Just over half (51%) of women with ovarian cancer in England will receive standard of care treatment which is a combination of surgery and chemotherapy. The new NICE guidance offers hope that more women can have surgery – something which is so important for the best possible survival from this cancer

Ovarian cancer is a huge burden affecting women across the UK and anything that improves survival rates and quality of life for women is significant. Increasing the time that women can spend with those they love after a late-stage diagnosis has a profoundly positive impact and is something that I am immensely proud to have contributed to.

The previous guidance for how ovarian cancer surgery was approached was based, falsely, on the assumption that maximal cytoreductive surgery would be a trade-off of better survival rates, but with a worse quality of life, that many women wouldn’t want. Thanks to our research, which has included listening to the patient-reported outcomes from women, we found that maximal cytoreductive surgery gave women better survival outcomes without harming quality of life

However, there is far more work to be done to improve ovarian cancer care before women should ever get to the place where they would need maximal surgery.

I am leading new research that is trialling a way to join up primary, secondary and specialist care – we hope to greatly improve the time it takes to diagnose and begin to treat ovarian cancer in society. The gap between survival rates is the difference between 1 in 50 and 1 in 2 women dying from ovarian cancer in the first year depending on when they are diagnosed.

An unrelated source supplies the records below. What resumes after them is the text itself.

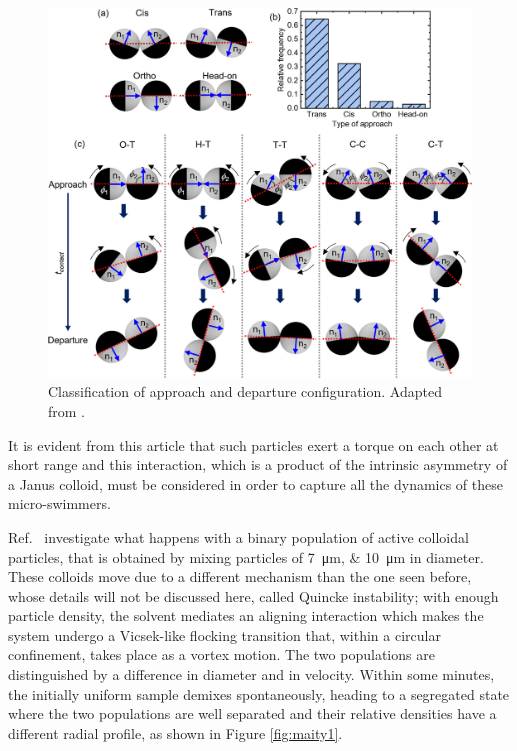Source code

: \documentclass[../../master_thesis_np.tex]{subfiles}
\begin{document}
	\begin{figure}[htp]
		\centering
		\includegraphics[width=\singfigwidth]{singh_pair1.jpeg}
		\caption{Classification of approach and departure configuration. Adapted from \cite{singh_pair_2024}.}
		\label{fig:singh_pair1}
	\end{figure}
	
	It is evident from this article that such particles exert a torque on each other at short range and this interaction, which is a product of the intrinsic asymmetry of a Janus colloid, must be considered in order to capture all the dynamics of these micro-swimmers.
	
	Ref.\ \cite{maity_spontaneous_2023} investigate what happens with a binary population of active colloidal particles, that is obtained by mixing particles of \qtylist{7;10}{\um} in diameter. 
	These colloids move due to a different mechanism than the one seen before, whose details will not be discussed here, called Quincke instability; with enough particle density, the solvent mediates an aligning interaction which makes the system undergo a Vicsek-like flocking transition that, within a circular confinement, takes place as a vortex motion. 
	The two populations are distinguished by a difference in diameter and in velocity. 
	Within some minutes, the initially uniform sample demixes spontaneously, heading to a segregated state where the two populations are well separated and their relative densities have a different radial profile, as shown in Figure \ref{fig:maity1}.
	
\end{document}
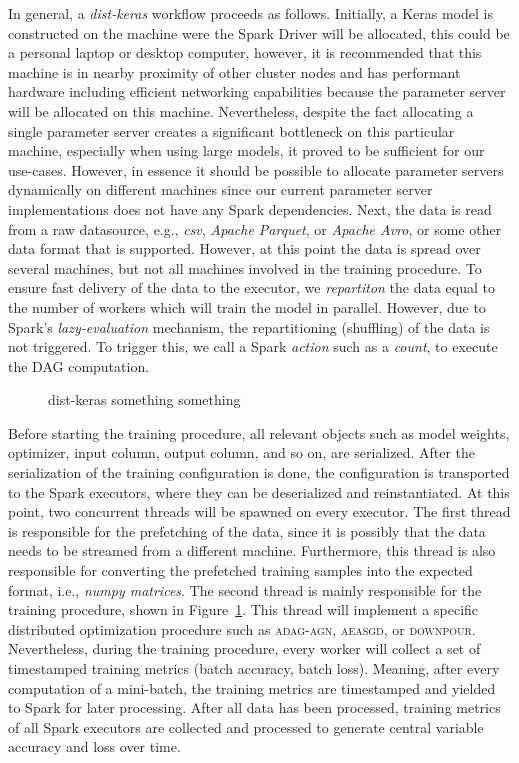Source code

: In general, a \emph{dist-keras} workflow proceeds as follows. Initially, a Keras model is constructed on the machine were the Spark Driver will be allocated, this could be a personal laptop or desktop computer, however, it is recommended that this machine is in nearby proximity of other cluster nodes and has performant hardware including efficient networking capabilities because the parameter server will be allocated on this machine. Nevertheless, despite the fact allocating a single parameter server creates a significant bottleneck on this particular machine, especially when using large models, it proved to be sufficient for our use-cases. However, in essence it should be possible to allocate parameter servers dynamically on different machines since our current parameter server implementations does not have any Spark dependencies. Next, the data is read from a raw datasource, e.g., \emph{csv}, \emph{Apache Parquet}, or \emph{Apache Avro}, or some other data format that is supported. However, at this point the data is spread over several machines, but not all machines involved in the training procedure. To ensure fast delivery of the data to the executor, we \emph{repartiton} the data equal to the number of workers which will train the model in parallel. However, due to Spark's \emph{lazy-evaluation} mechanism, the repartitioning (shuffling) of the data is not triggered. To trigger this, we call a Spark \emph{action} such as a \emph{count}, to execute the DAG computation.

\begin{figure}[H]
  \centering
  \caption{dist-keras something something}
  \label{fig:dist_keras_architecture}
\end{figure}

Before starting the training procedure, all relevant objects such as model weights, optimizer, input column, output column, and so on, are serialized. After the serialization of the training configuration is done, the configuration is transported to the Spark executors, where they can be deserialized and reinstantiated. At this point, two concurrent threads will be spawned on every executor. The first thread is responsible for the prefetching of the data, since it is possibly that the data needs to be streamed from a different machine. Furthermore, this thread is also responsible for converting the prefetched training samples into the expected format, i.e., \emph{numpy matrices}. The second thread is mainly responsible for the training procedure, shown in Figure~\ref{fig:dist_keras_architecture}. This thread will implement a specific distributed optimization procedure such as \textsc{adag-agn}, \textsc{aeasgd}, or \textsc{downpour}. Nevertheless, during the training procedure, every worker will collect a set of timestamped training metrics (batch accuracy, batch loss). Meaning, after every computation of a mini-batch, the training metrics are timestamped and yielded to Spark for later processing. After all data has been processed, training metrics of all Spark executors are collected and processed to generate central variable accuracy and loss over time.\\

We will be working with GPs in the Modality partnership and Sandwell & West Birmingham Hospitals NHS Trust, and the University of Birmingham will be evaluating whether a new way of diagnosing ovarian cancer will encourage more women to get tested, and access treatment quicker.

It has been nearly nine months since the Government first published their Women’s Health Strategy for England, and in that time, we have seen the gestation of research and health policy changes for women’s health that gives me hope. Guidance like NICE’s new publication should be an encouragement for more effort, more energy, and a greater voice for women in their health.